Demikian status salah seorang friend di timeline-nya. Memang, sejak menjelang dan saat bulan Ramadhan tiba, kita sudah terbiasa dihadapkan pada kenyataan harga bahan pokok yang melambung tinggi. Entah itu beras minyak goreng, dan lain lainnya, lambat namun pasti, terus menanjak harganya.
Korban regulasi pemerintah yang salah tak hanya perajin tahu-tempe yang terancam gulung tikar. Di salah satu desa di Cirebon, bahkan parajin tahu sudah mulai berkurang. Seperti salah satu desa yang dikenal memproduksi tahu di Kemantren-Cirebon. Meski tak sehebat tahu Sumedang, namun produksi tahu di Desa Kemantren Kecamatan Sumber Kabupaten Cirebon, ini berkembang dengan baik. Para pengusahanya terus berkiprah, agar dari produksi dan penjualan tahu mereka tetap bisa melayani konsumennya sekaligus menghidupi orang-orang yang bekerja di usaha ini.
Meski kini produksi tahu mereka telah merajai tiga wilayah Cirebon dan sekitarnya, namun pelahan dan pasti, para perajin itu mulai berkurang. Tidak heran ketika dulu pertama kali saya menengok desa tersebut, rumah-rumah para perajin tidak begitu banyak seperti yang dibicarakan masyarakat. Berdasarkan keterangan sejumlah warga, para pengusaha yang terbilang sukses, kini tidak lebih dari sepuluh pengusaha. Selebihnya, puluhan pengusaha kecil yang memproduksi tahu cukup terbatas.
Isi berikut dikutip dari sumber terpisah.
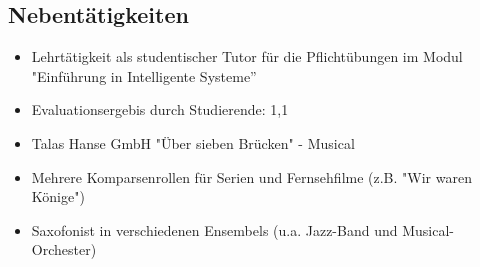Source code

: 
\subsection{Nebent\"atigkeiten}

{
	\begin{itemize} 
		\item Lehrt\"atigkeit als studentischer Tutor f\"ur die Pflicht\"ubungen im Modul "Einf\"uhrung in Intelligente Systeme''
		\item Evaluationsergebis durch Studierende: 1,1 
	\end{itemize}}

{
	\begin{itemize} 
		\item Talas Hanse GmbH "Über sieben Brücken" - Musical 
		\item Mehrere Komparsenrollen für Serien und Fernsehfilme (z.B. "Wir waren Könige")
		\item Saxofonist in verschiedenen Ensembels (u.a. Jazz-Band und Musical-Orchester)
\end{itemize}}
Dan sekali lagi, kini sudah banyak yang gulung tikar
Dulu, ketika melambungnya harga minyak goreng menjadi satu kendala tersendiri dalam produksi tahu. Seperti dirasakan Adi Marwandi (43), salah satu penerus usaha tahu milik almarhum Hj Syariah dan H Tari, produksi tahu di Kemantren telah berjalan hampir 30 tahun dari 1980. Ia sudah lama membatasi pekerjanya. Dulu awalnya dikarenakan alih fungsi dari minyak tanah ke gas, lalu kacang kedelai juga harganya melambung.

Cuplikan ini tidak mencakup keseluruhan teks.